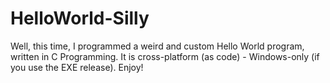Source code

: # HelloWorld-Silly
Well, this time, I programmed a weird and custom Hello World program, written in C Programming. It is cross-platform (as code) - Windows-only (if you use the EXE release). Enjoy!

==

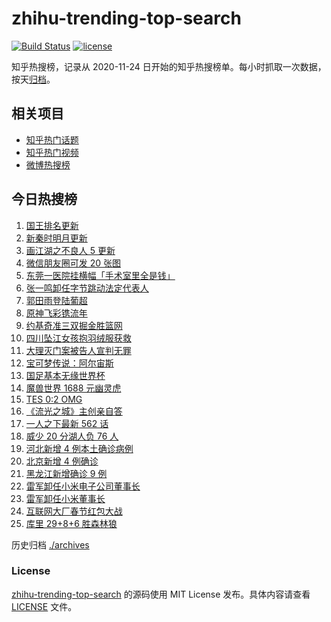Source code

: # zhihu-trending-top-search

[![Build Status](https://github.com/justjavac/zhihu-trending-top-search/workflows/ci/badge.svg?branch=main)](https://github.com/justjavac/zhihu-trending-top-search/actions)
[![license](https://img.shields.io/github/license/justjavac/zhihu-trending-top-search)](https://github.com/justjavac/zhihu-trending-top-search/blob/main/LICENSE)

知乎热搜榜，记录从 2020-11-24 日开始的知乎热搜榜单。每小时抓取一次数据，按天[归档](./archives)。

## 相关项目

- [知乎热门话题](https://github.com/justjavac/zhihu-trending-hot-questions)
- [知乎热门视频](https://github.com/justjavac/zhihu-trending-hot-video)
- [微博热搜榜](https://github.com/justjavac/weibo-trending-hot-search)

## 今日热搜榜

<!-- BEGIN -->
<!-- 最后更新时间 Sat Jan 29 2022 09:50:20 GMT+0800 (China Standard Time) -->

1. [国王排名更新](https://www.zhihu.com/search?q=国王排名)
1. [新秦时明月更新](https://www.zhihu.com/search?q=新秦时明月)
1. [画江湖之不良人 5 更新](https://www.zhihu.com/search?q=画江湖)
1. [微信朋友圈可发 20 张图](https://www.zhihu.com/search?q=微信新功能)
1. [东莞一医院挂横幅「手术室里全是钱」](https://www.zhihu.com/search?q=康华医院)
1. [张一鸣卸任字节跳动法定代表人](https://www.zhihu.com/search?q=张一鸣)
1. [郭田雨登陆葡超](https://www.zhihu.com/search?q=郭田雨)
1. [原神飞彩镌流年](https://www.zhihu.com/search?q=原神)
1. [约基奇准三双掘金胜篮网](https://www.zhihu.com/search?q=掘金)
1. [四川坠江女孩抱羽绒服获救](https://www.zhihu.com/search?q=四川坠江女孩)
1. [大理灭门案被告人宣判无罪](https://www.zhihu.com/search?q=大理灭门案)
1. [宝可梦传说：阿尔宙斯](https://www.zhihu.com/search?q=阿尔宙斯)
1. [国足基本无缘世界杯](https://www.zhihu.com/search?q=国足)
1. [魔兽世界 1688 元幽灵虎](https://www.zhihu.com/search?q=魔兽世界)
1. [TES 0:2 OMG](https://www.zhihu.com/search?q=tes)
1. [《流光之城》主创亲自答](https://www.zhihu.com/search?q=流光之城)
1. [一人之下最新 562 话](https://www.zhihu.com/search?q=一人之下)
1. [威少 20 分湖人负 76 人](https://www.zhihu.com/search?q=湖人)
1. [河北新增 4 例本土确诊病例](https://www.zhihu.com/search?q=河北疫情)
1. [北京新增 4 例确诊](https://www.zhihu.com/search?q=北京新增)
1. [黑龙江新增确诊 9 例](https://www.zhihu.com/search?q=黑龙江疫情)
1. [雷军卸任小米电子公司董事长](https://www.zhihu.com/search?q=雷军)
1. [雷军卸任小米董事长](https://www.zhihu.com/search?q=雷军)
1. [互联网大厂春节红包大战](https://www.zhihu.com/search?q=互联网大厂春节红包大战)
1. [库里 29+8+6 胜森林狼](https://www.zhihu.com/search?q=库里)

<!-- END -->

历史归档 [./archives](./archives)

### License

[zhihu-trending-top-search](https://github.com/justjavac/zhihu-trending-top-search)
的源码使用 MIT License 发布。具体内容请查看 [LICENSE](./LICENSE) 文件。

== Activity ==
Select all lines in the listing that include the word "justjavac".

== Task result ==
[![Build Status](https://github.com/justjavac/zhihu-trending-top-search/workflows/ci/badge.svg?branch=main)](https://github.com/justjavac/zhihu-trending-top-search/actions)
[![license](https://img.shields.io/github/license/justjavac/zhihu-trending-top-search)](https://github.com/justjavac/zhihu-trending-top-search/blob/main/LICENSE)
- [知乎热门话题](https://github.com/justjavac/zhihu-trending-hot-questions)
- [知乎热门视频](https://github.com/justjavac/zhihu-trending-hot-video)
- [微博热搜榜](https://github.com/justjavac/weibo-trending-hot-search)
[zhihu-trending-top-search](https://github.com/justjavac/zhihu-trending-top-search)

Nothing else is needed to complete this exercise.